Snowpack in the high country of Southwest Colorado seems on track with historic averages so far this winter, but a near complete lack of snow in lower elevations and valleys has drawn concern about future water reserves and fire danger in the coming months.
By far, the vast majority of Colorado’s water for public use comes from snow dumped high in the mountains, which melts into rivers and streams during the spring and typically ends up in lakes or reservoirs.
As a result, most efforts to track snowpack have been concentrated in high-elevation areas through the use of Snotel sites, which are dispersed throughout the mountains to gauge snow depth and the amount of water contained in the snow.
The data from these Snotel sites are divided by watersheds and presented to the public in terms of the percent of normal averages based on 30 years of records from 1981 to 2010 to compare this year with years past.
As of Friday, for instance, the Animas, Dolores, San Miguel and San Juan river basins were at 100% of this historic snapshot in time.
But the data from Snotel sites tells only one part of the story of Colorado’s winter, said Karl Wetlaufer, a hydrologist with the National Resources Conservation Service, which tracks snowpack throughout the West.
At lower elevations, weather stations are tracking far less precipitation, and Wetlaufer said that can have an impact in predicting spring runoff and the amount of water that will be available in spring and summer.
“Considering that lower elevations cover much more land area, getting snowfall there can make a difference,” he said.
While there’s still plenty of winter left in Southwest Colorado, conditions so far are raising cause for alarm.
Most storms this winter have tracked north of low lying areas around Durango, so while the high country may show about average snowpack, lower elevations are not getting the amount of precipitation they usually see.

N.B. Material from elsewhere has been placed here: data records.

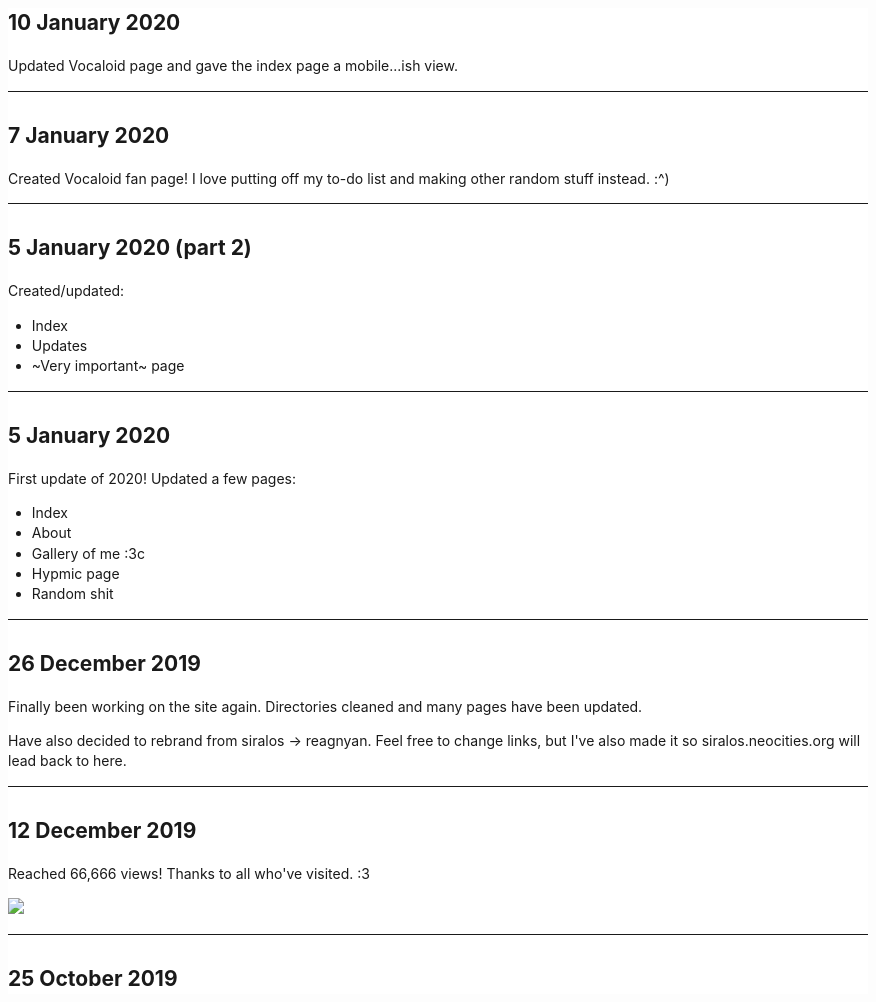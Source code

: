 ## 10 January 2020

Updated Vocaloid page and gave the index page a mobile...ish view.

* * *

## 7 January 2020

Created Vocaloid fan page! I love putting off my to-do list and making other random stuff instead. :^)

* * *

## 5 January 2020 (part 2)

Created/updated:

*   Index
*   Updates
*   ~Very important~ page

* * *

## 5 January 2020

First update of 2020! Updated a few pages:

*   Index
*   About
*   Gallery of me :3c
*   Hypmic page
*   Random shit

* * *

## 26 December 2019

Finally been working on the site again. Directories cleaned and many pages have been updated.

Have also decided to rebrand from siralos -> reagnyan. Feel free to change links, but I've also made it so siralos.neocities.org will lead back to here.

* * *

## 12 December 2019

Reached 66,666 views! Thanks to all who've visited. :3

![](updates/66666.png)

* * *

## 25 October 2019
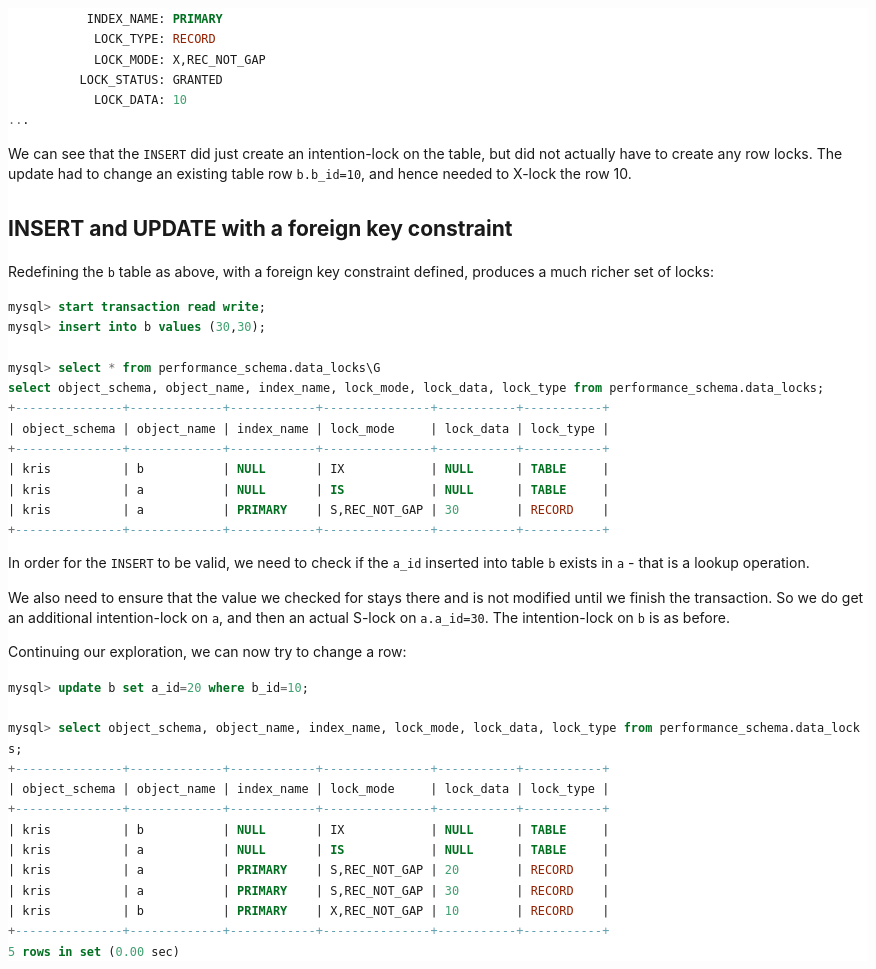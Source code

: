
 ```sql
           INDEX_NAME: PRIMARY
            LOCK_TYPE: RECORD
            LOCK_MODE: X,REC_NOT_GAP
          LOCK_STATUS: GRANTED
            LOCK_DATA: 10
...
```

We can see that the `INSERT` did just create an intention-lock on the table, but did not actually have to create any row locks. The update had to change an existing table row `b.b_id=10`, and hence needed to X-lock the row 10.

## INSERT and UPDATE with a foreign key constraint

Redefining the `b` table as above, with a foreign key constraint defined, produces a much richer set of locks:

```sql
mysql> start transaction read write;
mysql> insert into b values (30,30);

mysql> select * from performance_schema.data_locks\G
select object_schema, object_name, index_name, lock_mode, lock_data, lock_type from performance_schema.data_locks;
+---------------+-------------+------------+---------------+-----------+-----------+
| object_schema | object_name | index_name | lock_mode     | lock_data | lock_type |
+---------------+-------------+------------+---------------+-----------+-----------+
| kris          | b           | NULL       | IX            | NULL      | TABLE     |
| kris          | a           | NULL       | IS            | NULL      | TABLE     |
| kris          | a           | PRIMARY    | S,REC_NOT_GAP | 30        | RECORD    |
+---------------+-------------+------------+---------------+-----------+-----------+
```

In order for the `INSERT` to be valid, we need to check if the `a_id` inserted into table `b` exists in `a` - that is a lookup operation.

We also need to ensure that the value we checked for stays there and is not modified until we finish the transaction. So we do get an additional intention-lock on `a`, and then an actual S-lock on `a.a_id=30`. The intention-lock on `b` is as before.

Continuing our exploration, we can now try to change a row:

```sql
mysql> update b set a_id=20 where b_id=10;

mysql> select object_schema, object_name, index_name, lock_mode, lock_data, lock_type from performance_schema.data_locks;
+---------------+-------------+------------+---------------+-----------+-----------+
| object_schema | object_name | index_name | lock_mode     | lock_data | lock_type |
+---------------+-------------+------------+---------------+-----------+-----------+
| kris          | b           | NULL       | IX            | NULL      | TABLE     |
| kris          | a           | NULL       | IS            | NULL      | TABLE     |
| kris          | a           | PRIMARY    | S,REC_NOT_GAP | 20        | RECORD    |
| kris          | a           | PRIMARY    | S,REC_NOT_GAP | 30        | RECORD    |
| kris          | b           | PRIMARY    | X,REC_NOT_GAP | 10        | RECORD    |
+---------------+-------------+------------+---------------+-----------+-----------+
5 rows in set (0.00 sec)
```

At a few weather stations in low-elevation settings at Durango-La Plata County Airport and in Cortez, records show less than a half inch of precipitation since Jan. 1. That’s down more than an inch from the 30-year average.
And as of last week, the U.S. Drought Monitor had the lower areas of La Plata and Montezuma counties listed in a “severe drought” category.

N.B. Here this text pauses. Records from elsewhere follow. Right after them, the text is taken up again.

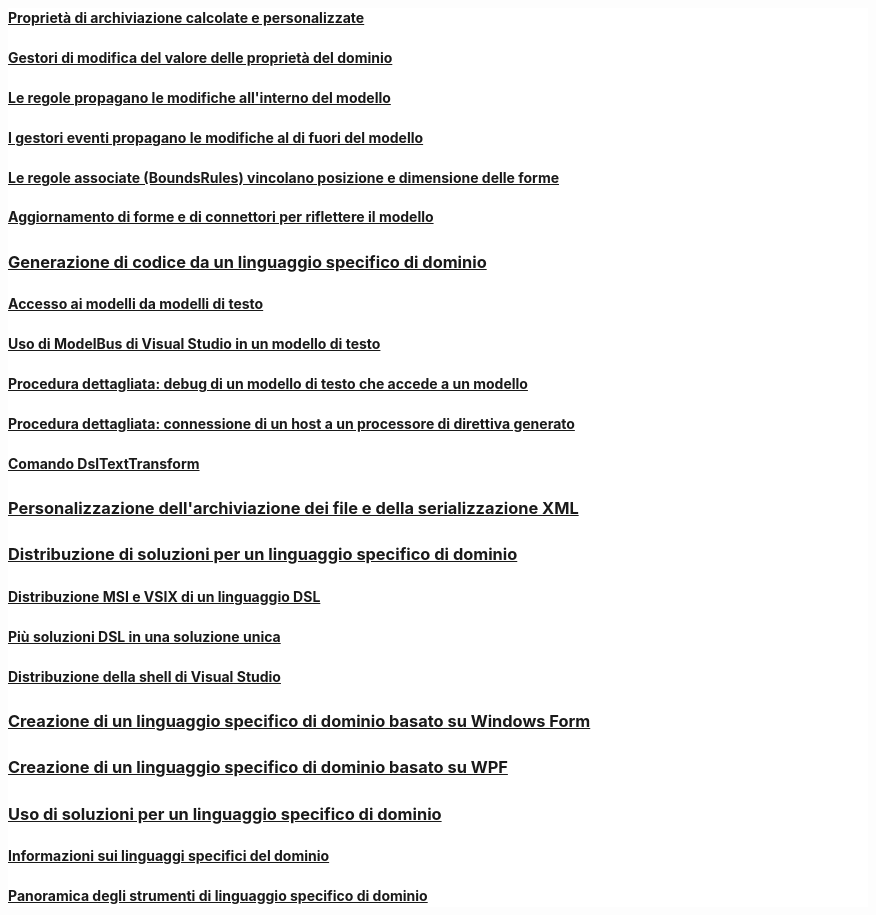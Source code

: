 #### [Proprietà di archiviazione calcolate e personalizzate](calculated-and-custom-storage-properties.md)
#### [Gestori di modifica del valore delle proprietà del dominio](domain-property-value-change-handlers.md)
#### [Le regole propagano le modifiche all'interno del modello](rules-propagate-changes-within-the-model.md)
#### [I gestori eventi propagano le modifiche al di fuori del modello](event-handlers-propagate-changes-outside-the-model.md)
#### [Le regole associate (BoundsRules) vincolano posizione e dimensione delle forme](boundsrules-constrain-shape-location-and-size.md)
#### [Aggiornamento di forme e di connettori per riflettere il modello](updating-shapes-and-connectors-to-reflect-the-model.md)
### [Generazione di codice da un linguaggio specifico di dominio](generating-code-from-a-domain-specific-language.md)
#### [Accesso ai modelli da modelli di testo](accessing-models-from-text-templates.md)
#### [Uso di ModelBus di Visual Studio in un modello di testo](using-visual-studio-modelbus-in-a-text-template.md)
#### [Procedura dettagliata: debug di un modello di testo che accede a un modello](walkthrough-debugging-a-text-template-that-accesses-a-model.md)
#### [Procedura dettagliata: connessione di un host a un processore di direttiva generato](walkthrough-connecting-a-host-to-a-generated-directive-processor.md)
#### [Comando DslTextTransform](the-dsltexttransform-command.md)
### [Personalizzazione dell'archiviazione dei file e della serializzazione XML](customizing-file-storage-and-xml-serialization.md)
### [Distribuzione di soluzioni per un linguaggio specifico di dominio](deploying-domain-specific-language-solutions.md)
#### [Distribuzione MSI e VSIX di un linguaggio DSL](msi-and-vsix-deployment-of-a-dsl.md)
#### [Più soluzioni DSL in una soluzione unica](multiple-dsls-in-one-solution.md)
#### [Distribuzione della shell di Visual Studio](vs-shell-deployment.md)
### [Creazione di un linguaggio specifico di dominio basato su Windows Form](creating-a-windows-forms-based-domain-specific-language.md)
### [Creazione di un linguaggio specifico di dominio basato su WPF](creating-a-wpf-based-domain-specific-language.md)
### [Uso di soluzioni per un linguaggio specifico di dominio](working-with-domain-specific-language-solutions.md)
#### [Informazioni sui linguaggi specifici del dominio](about-domain-specific-languages.md)
#### [Panoramica degli strumenti di linguaggio specifico di dominio](overview-of-domain-specific-language-tools.md)
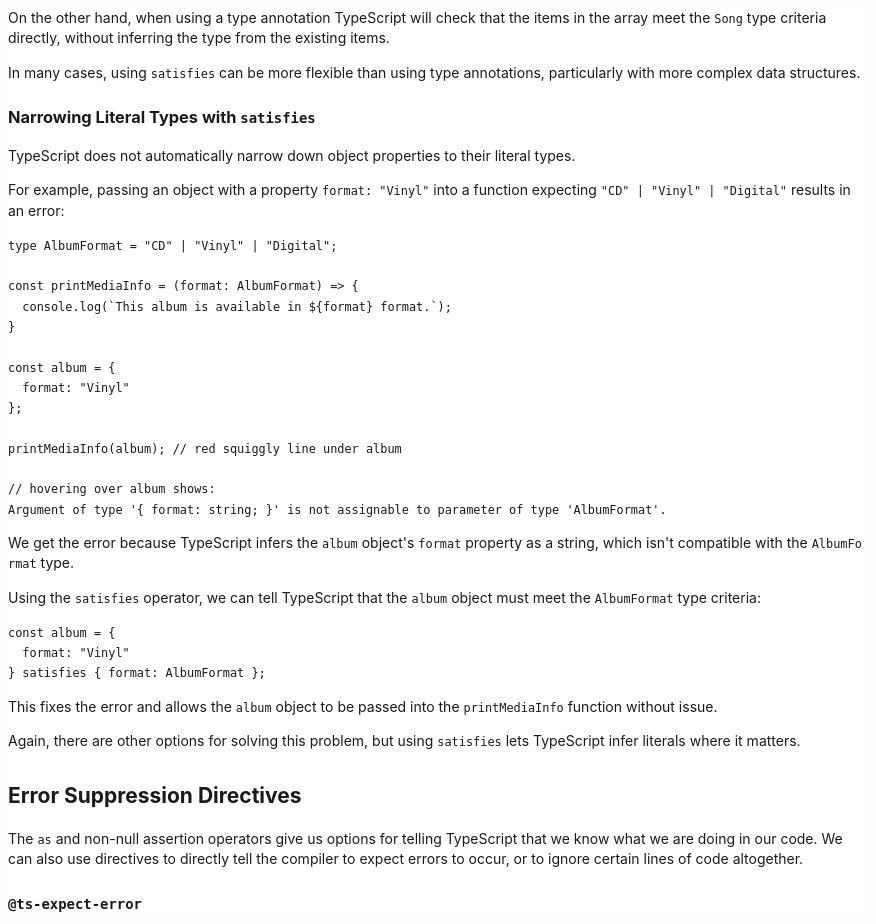 On the other hand, when using a type annotation TypeScript will check that the items in the array meet the `Song` type criteria directly, without inferring the type from the existing items.

In many cases, using `satisfies` can be more flexible than using type annotations, particularly with more complex data structures.

### Narrowing Literal Types with `satisfies`

TypeScript does not automatically narrow down object properties to their literal types.

For example, passing an object with a property `format: "Vinyl"` into a function expecting `"CD" | "Vinyl" | "Digital"` results in an error:

```tsx
type AlbumFormat = "CD" | "Vinyl" | "Digital";

const printMediaInfo = (format: AlbumFormat) => {
  console.log(`This album is available in ${format} format.`);
}

const album = {
  format: "Vinyl"
};

printMediaInfo(album); // red squiggly line under album

// hovering over album shows:
Argument of type '{ format: string; }' is not assignable to parameter of type 'AlbumFormat'.
```

We get the error because TypeScript infers the `album` object's `format` property as a string, which isn't compatible with the `AlbumFormat` type.

Using the `satisfies` operator, we can tell TypeScript that the `album` object must meet the `AlbumFormat` type criteria:

```tsx
const album = {
  format: "Vinyl"
} satisfies { format: AlbumFormat };
```

This fixes the error and allows the `album` object to be passed into the `printMediaInfo` function without issue.

Again, there are other options for solving this problem, but using `satisfies` lets TypeScript infer literals where it matters.

## Error Suppression Directives

The `as` and non-null assertion operators give us options for telling TypeScript that we know what we are doing in our code. We can also use directives to directly tell the compiler to expect errors to occur, or to ignore certain lines of code altogether.

### `@ts-expect-error`
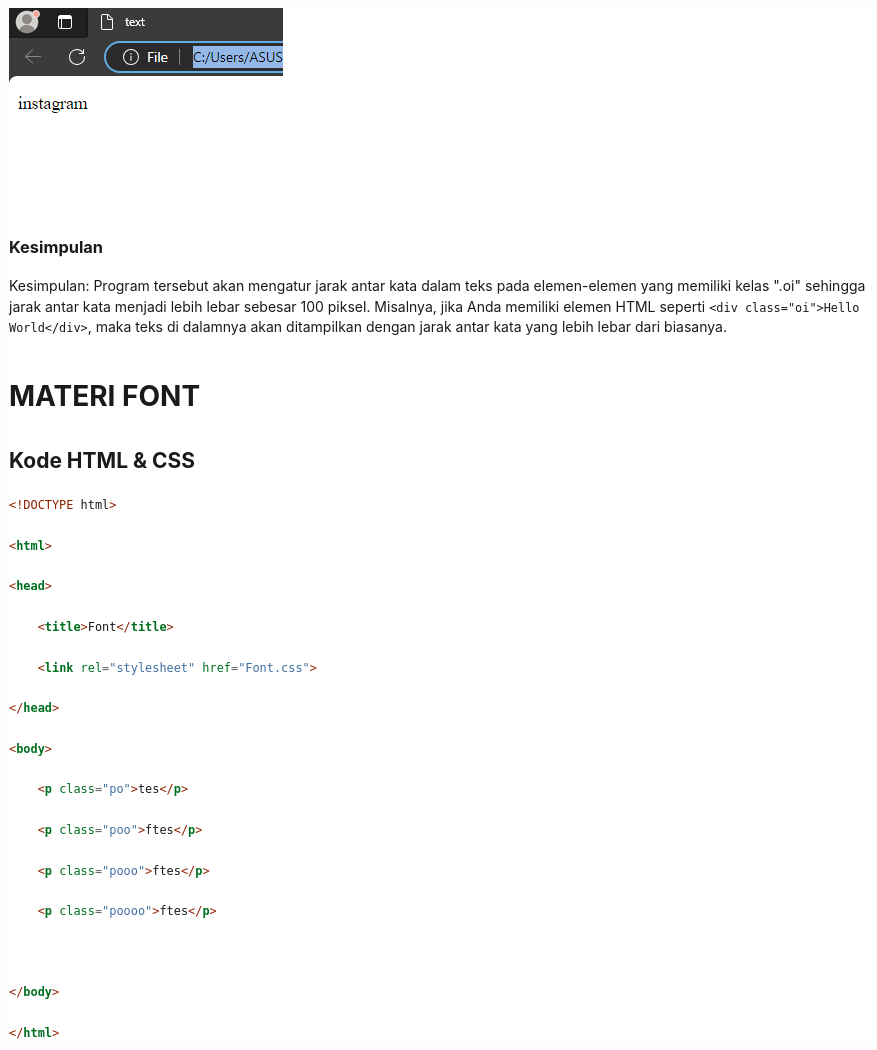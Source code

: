 ![word spacing.png](ASET%20CSS/word%20spacing.png)
### Kesimpulan
Kesimpulan: Program tersebut akan mengatur jarak antar kata dalam teks pada elemen-elemen yang memiliki kelas ".oi" sehingga jarak antar kata menjadi lebih lebar sebesar 100 piksel. Misalnya, jika Anda memiliki elemen HTML seperti `<div class="oi">Hello World</div>`, maka teks di dalamnya akan ditampilkan dengan jarak antar kata yang lebih lebar dari biasanya.
# MATERI FONT
## Kode HTML & CSS

```html
<!DOCTYPE html>

<html>

<head>

    <title>Font</title>

    <link rel="stylesheet" href="Font.css">

</head>

<body>

    <p class="po">tes</p>

    <p class="poo">ftes</p>

    <p class="pooo">ftes</p>

    <p class="poooo">ftes</p>

  

</body>

</html>
```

To make matters worse, Wetlaufer said a dry summer and fall caused vegetation and other ground fuels to dry out. So when spring snowmelt does occur, a good amount of moisture will be soaked into the ground before hitting rivers and streams.
“Across the Southwest now, the concern is how much water will have to replenish the soil moisture before it gets into streams,” he said. “So even if we have normal snowpack, we’re expecting slightly below average stream flows.”

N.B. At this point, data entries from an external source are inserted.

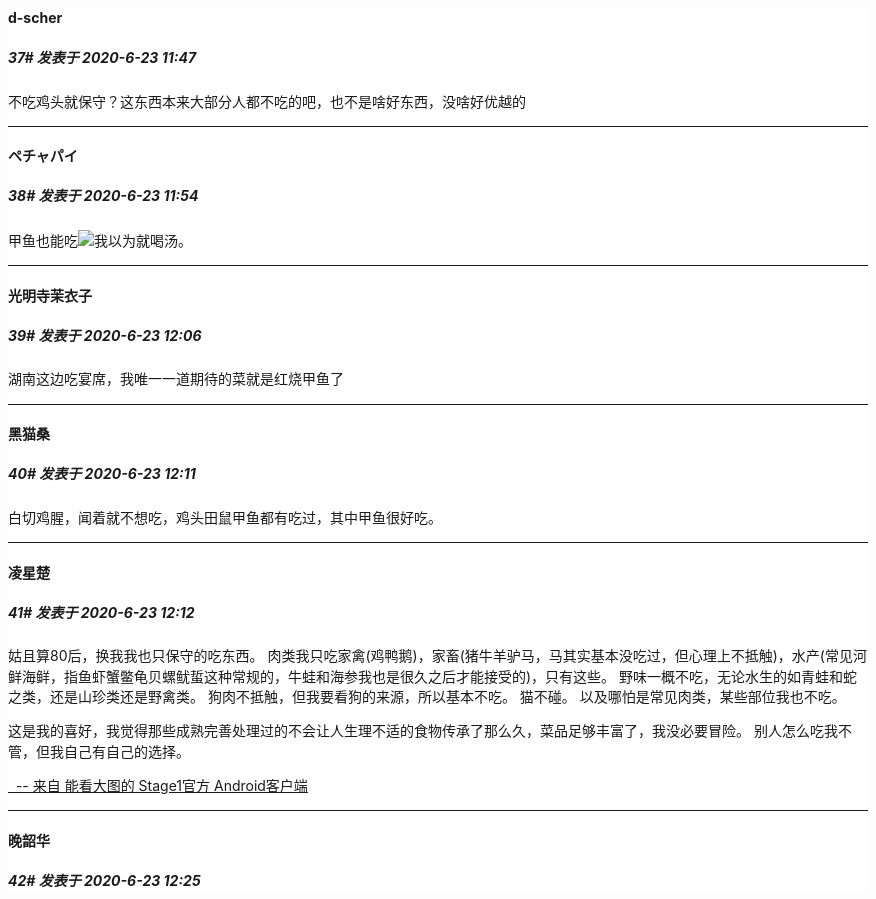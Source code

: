 ####  d-scher  
##### 37#       发表于 2020-6-23 11:47


不吃鸡头就保守？这东西本来大部分人都不吃的吧，也不是啥好东西，没啥好优越的


-----

####  ペチャパイ  
##### 38#       发表于 2020-6-23 11:54


甲鱼也能吃<img src="https://static.saraba1st.com/image/smiley/face2017/112.png" referrerpolicy="no-referrer">我以为就喝汤。


-----

####  光明寺茉衣子  
##### 39#       发表于 2020-6-23 12:06


湖南这边吃宴席，我唯一一道期待的菜就是红烧甲鱼了


-----

####  黑猫桑  
##### 40#       发表于 2020-6-23 12:11


白切鸡腥，闻着就不想吃，鸡头田鼠甲鱼都有吃过，其中甲鱼很好吃。


-----

####  凌星楚  
##### 41#       发表于 2020-6-23 12:12


姑且算80后，换我我也只保守的吃东西。
肉类我只吃家禽(鸡鸭鹅)，家畜(猪牛羊驴马，马其实基本没吃过，但心理上不抵触)，水产(常见河鲜海鲜，指鱼虾蟹鳖龟贝螺鱿蜇这种常规的，牛蛙和海参我也是很久之后才能接受的)，只有这些。
野味一概不吃，无论水生的如青蛙和蛇之类，还是山珍类还是野禽类。
狗肉不抵触，但我要看狗的来源，所以基本不吃。
猫不碰。
以及哪怕是常见肉类，某些部位我也不吃。

这是我的喜好，我觉得那些成熟完善处理过的不会让人生理不适的食物传承了那么久，菜品足够丰富了，我没必要冒险。
别人怎么吃我不管，但我自己有自己的选择。

[  -- 来自 能看大图的 Stage1官方 Android客户端](https://www.coolapk.com/apk/140634)


-----

####  晚韶华  
##### 42#       发表于 2020-6-23 12:25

Frank Kugel, director of the Southwestern Water Conservation District, listed the inflow forecast predictions for a number of area reservoirs, all expected to come in below normal.
At Navajo Reservoir it is 68%, at Lemon Reservoir it’s 73% and at Vallecito Reservoir it’s 75%.
With snowpack in the high country about average, the fact that forecasts are coming in below normal is a sign that lower elevations haven’t received the snows they typically do, Kugel said. River forecasters are also having to take into account the amount of water that’s going to be soaked up by the thirsty landscape.
“Conditions in the high country look impressive, and one would think we’re headed to a normal runoff season, but unfortunately, we have to look backwards to our terribly dry summer and early autumn ... that depleted soil moisture,” he said.
Kugel said because of the heavy snowfall in winter 2018-19, most water managers are optimistic that the carryover will help reservoirs fill up this year.
“The reservoir storage carryover was good, that’s the encouraging part,” he said. “And we still have a significant portion of winter ahead of us, and so it’s hopeful that things will improve or at least not worsen.”
Julie Korb, a Fort Lewis College biology professor who specializes in fire ecology, said it is far too soon to predict whether a lack of snow in low elevations will heighten fire danger come summer.
But, if temperatures continue to remain mild, and winter storms fail to deliver snow, already drought-stricken forests could further dry out, amping up fire danger.
“Fires are all about fuels, because fuels are really what drive fires,” she said.
There are so many variables that drive fire danger, though, Korb said. Sometimes, a strong winter snowpack will boost vegetation, and then if a drought strikes in summer, there’s more fuels to spark a major fire.
As for now, she said it is a waiting game to see how it plays out.
“Hopefully, winter will kick in, that’s my hope,” she said. “But time will tell what will happen.”